The link to the final work:

This work was before corona. I want to show it because a like the process. I was somewhat structured and keeping up with the schedule. And I think it gives a good insight in my thought process.

I think this was the most difficult assignment. Everyone was struggling, but the results were awesome.

The assignment:

So picking the dataset: CelebA. 30000 images of celebrity faces. I was in doubt which set to pick. I like information design, and there were so many interesting datasets.
Images > numbers. I felt like this was one of the more unique datasets.

This is how the data was structured. Images and tags files. A really interesting mix of objective and subjective tags.

What does the image mean.
So we had to make 2 posters. So first I was looking for different groups to compare. Try to broaden the research. Interesting but not what I wanted. For example the hats if you have not so much underlying structe, lots of variation. The average color is grey.

So I wanted to stick with mustache. What do I want to tell about the mustache. Capture the essence. So I generated the inverse and subtracted it.

Thinking of ways how to present this. Presented the heatmaps and got some feedback. But no still not a real narrative, no 2 different stories.

Taking a step back. I was calculating an average, but this is a bit of a vague statistic. Multiple measures of central tendency can be called an average.

This is a difficult concept. Can I visualize this? What does it look like for image data?

Median: the exact value that is in the middle. Which is actaully a bit arbitrary. You can see it is similar to mean image, but noisier.

Mode (=modaal in dutch): most frequent value. This algorithm was trickier to implement, as you can see i have different versions,  with different visual outputs. I figured that some of the luminance values were really outliers, but actually very frequent. The extremes, white and black, occur a lot because of shadows and flash/over exposure. This is why i chose the use the interquartile range of the data instead of all the data points.

I chose to compare the mode and the mean. Both could make sense. Mean is the most common, all datapoints have an equal weight.

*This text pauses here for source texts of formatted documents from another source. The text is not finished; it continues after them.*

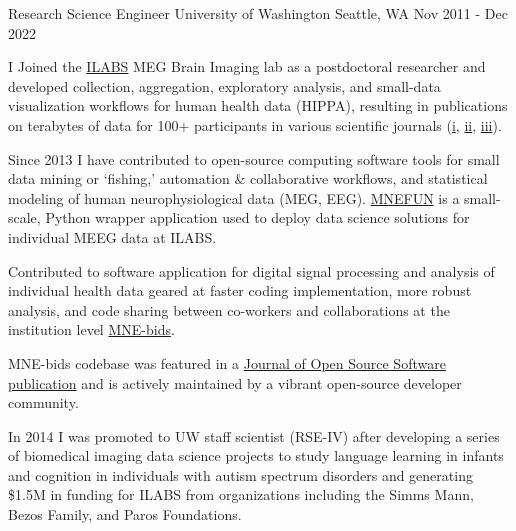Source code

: 

\begin{cventries}

  \cventry
  {Research Science Engineer} %
  {University of Washington} %
  {Seattle, WA} %
  {Nov 2011 - Dec 2022} %
  {
    \begin{cvitems} %
      \item {I Joined the \href{https://ilabs.uw.edu/}{ILABS} MEG Brain Imaging lab as a postdoctoral researcher and developed collection, aggregation, exploratory analysis, and small-data visualization workflows for human health data (HIPPA), resulting in publications on terabytes of data for 100+ participants in various scientific journals (\href{https://doi.org/10.1111/desc.12427}{i}, \href{https://doi.org/10.1016/j.dcn.2020.100901}{ii}, \href{https://doi.org/10.1121/1.5137262}{iii}).}
      \item {Since 2013 I have contributed to open-source computing software tools for small data mining or `fishing,' automation \& collaborative workflows, and statistical modeling of human neurophysiological data (MEG, EEG). \href{https://github.com/LABSN/mnefun}{MNEFUN} is a small-scale, Python wrapper application used to deploy data science solutions for individual MEEG data at ILABS.}
      \item {Contributed to software application for digital signal processing and analysis of individual health data geared at faster coding implementation, more robust analysis, and code sharing between co-workers and collaborations at the institution level \href{https://mne.tools/mne-bids/}{MNE-bids}.}
      \item {MNE-bids codebase was featured in a \href{https://joss.theoj.org/papers/10.21105/joss.01896}{Journal of Open Source Software publication} and is actively maintained by a vibrant open-source developer community.}
      \item {In 2014 I was promoted to UW staff scientist (RSE-IV) after developing a series of biomedical imaging data science projects to study language learning in infants and cognition in individuals with autism spectrum disorders and generating \$1.5M in funding for ILABS from organizations including the Simms Mann, Bezos Family, and Paros Foundations.}

\end{cvitems}}
\end{cventries}
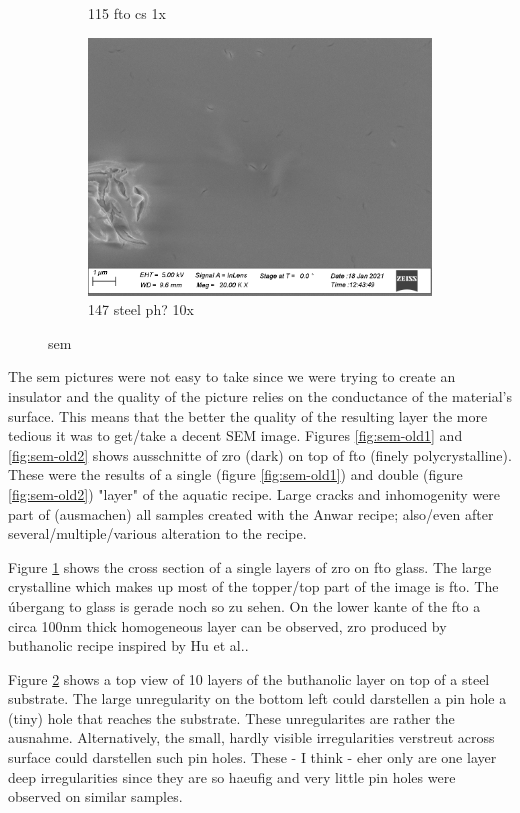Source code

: \begin{figure}
\begin{subfigure}{.45\textwidth}
        \caption{115 fto cs 1x} \label{fig:sem-cs1}
    \end{subfigure}
    \begin{subfigure}{.45\textwidth}
        \centering
        \includegraphics[width=.8\textwidth]{Pics/sem/147_steel_ph_10x.png}
        \caption{147 steel ph? 10x} \label{fig:sem-ph}
    \end{subfigure}
    \caption{sem}
    \label{fig:sem}
\end{figure}

The \gls{sem} pictures were not easy to take since we were trying to create an insulator 
and the quality of the picture relies on the conductance of the material's surface. 
This means that the better the quality of the resulting layer the more tedious it was to get/take a decent SEM image. 
Figures \ref{fig:sem-old1} and \ref{fig:sem-old2} shows ausschnitte of \gls{zro} (dark) on top of \gls{fto} (finely polycrystalline). 
These were the results of a single (figure \ref{fig:sem-old1}) and double (figure \ref{fig:sem-old2}) "layer" of the aquatic recipe. 
Large cracks and inhomogenity were part of (ausmachen) all samples created with the Anwar recipe; 
also/even after several/multiple/various alteration to the recipe. 

Figure \ref{fig:sem-cs1} shows the cross section of a single layers of \gls{zro} on \gls{fto} glass. 
The large crystalline  which makes up most of the topper/top part of the image is \gls{fto}. 
The úbergang to glass is gerade noch so zu sehen. 
On the lower kante of the \gls{fto} a circa 100nm thick homogeneous layer can be observed, \gls{zro} produced by buthanolic recipe inspired by Hu et al..

Figure \ref{fig:sem-ph} shows a top view of 10 layers of the buthanolic layer on top of a steel substrate. 
The large unregularity on the bottom left could darstellen a pin hole a (tiny) hole that reaches the substrate. 
These unregularites are rather the ausnahme. 
Alternatively, the small, hardly visible  irregularities verstreut across surface could darstellen such pin holes. 
These - I think - eher only are one layer deep irregularities since they are so haeufig 
and very little pin holes were observed on similar samples. 



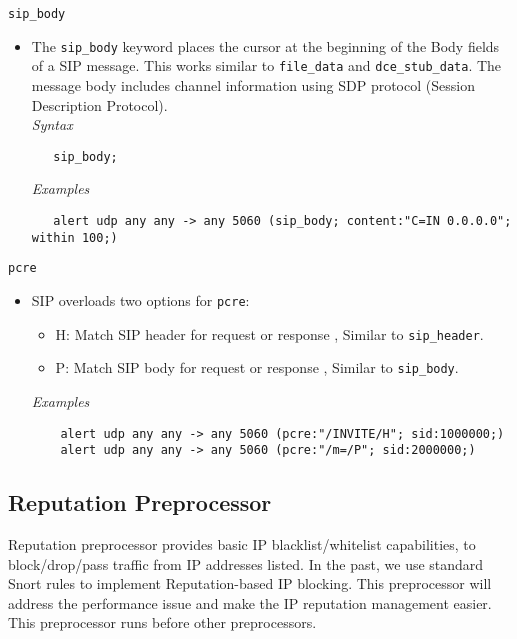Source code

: \documentclass[english]{report}
\begin{document}
\texttt{sip\_body}
\label{sip:sip_body}
\begin{itemize}
 \item[]  The \texttt{sip\_body} keyword places the cursor at the beginning of the Body fields 
  of a SIP message. This works similar to \texttt{file\_data} and \texttt{dce\_stub\_data}. The message
  body includes channel information using SDP protocol (Session Description Protocol).\\

\textit{Syntax}
\footnotesize
\begin{verbatim}
   sip_body;
\end{verbatim}
\normalsize

\textit{Examples}
\footnotesize
\begin{verbatim}
   alert udp any any -> any 5060 (sip_body; content:"C=IN 0.0.0.0"; within 100;)
\end{verbatim}
\normalsize
\end{itemize}
\texttt{pcre}
\label{sip:pcre}
\begin{itemize}
 \item[]  SIP overloads two options for \texttt{pcre}:\\
\begin{itemize}
\item H: Match SIP header for request or response , Similar to \texttt{sip\_header}.\\
\item P: Match SIP body for request or  response , Similar to \texttt{sip\_body}.\\
\end{itemize}
\textit{Examples}
\footnotesize
\begin{verbatim}
    alert udp any any -> any 5060 (pcre:"/INVITE/H"; sid:1000000;)
    alert udp any any -> any 5060 (pcre:"/m=/P"; sid:2000000;)
\end{verbatim}
\normalsize
\end{itemize}

\subsection{Reputation Preprocessor}
\label{sub:reputation}
Reputation preprocessor provides basic IP blacklist/whitelist capabilities, to 
block/drop/pass traffic from IP addresses listed. In the past, we use standard 
Snort rules to implement Reputation-based IP blocking. This preprocessor will 
address the performance issue and make the IP reputation management easier. 
This preprocessor runs before other preprocessors.
\end{document}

More fair? It can be skewed. What if there is someone with an elmo suit in the dataset? This will make the average a lot more red, but it might not be representative.
Mode the color is actually existing in the dataset. Might be more close to face that actually exists. However you ignore big part of your data here.

The hair and the skin color, can be manipulated by using different measurements of averaging.  This was now my message.

The last step. Making it interactive . I wanted to bring the face data back to the face. For one experiment i used a webcam with facial recognition. But what to change about this quick sketch? I did'n think it was informative enough.

I chose to go for a website as final work.